▸ **What you should do**
Those lines of the records that contain "Sample" are to be located and copied.

Data for the task below:

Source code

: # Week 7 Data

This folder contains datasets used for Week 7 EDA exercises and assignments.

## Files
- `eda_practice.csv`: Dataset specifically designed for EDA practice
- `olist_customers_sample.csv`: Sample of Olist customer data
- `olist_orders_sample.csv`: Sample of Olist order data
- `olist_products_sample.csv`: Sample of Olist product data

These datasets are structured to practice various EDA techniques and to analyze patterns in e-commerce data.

End of Data for the task.

▸ **Response below**
- `olist_customers_sample.csv`: Sample of Olist customer data
- `olist_orders_sample.csv`: Sample of Olist order data
- `olist_products_sample.csv`: Sample of Olist product data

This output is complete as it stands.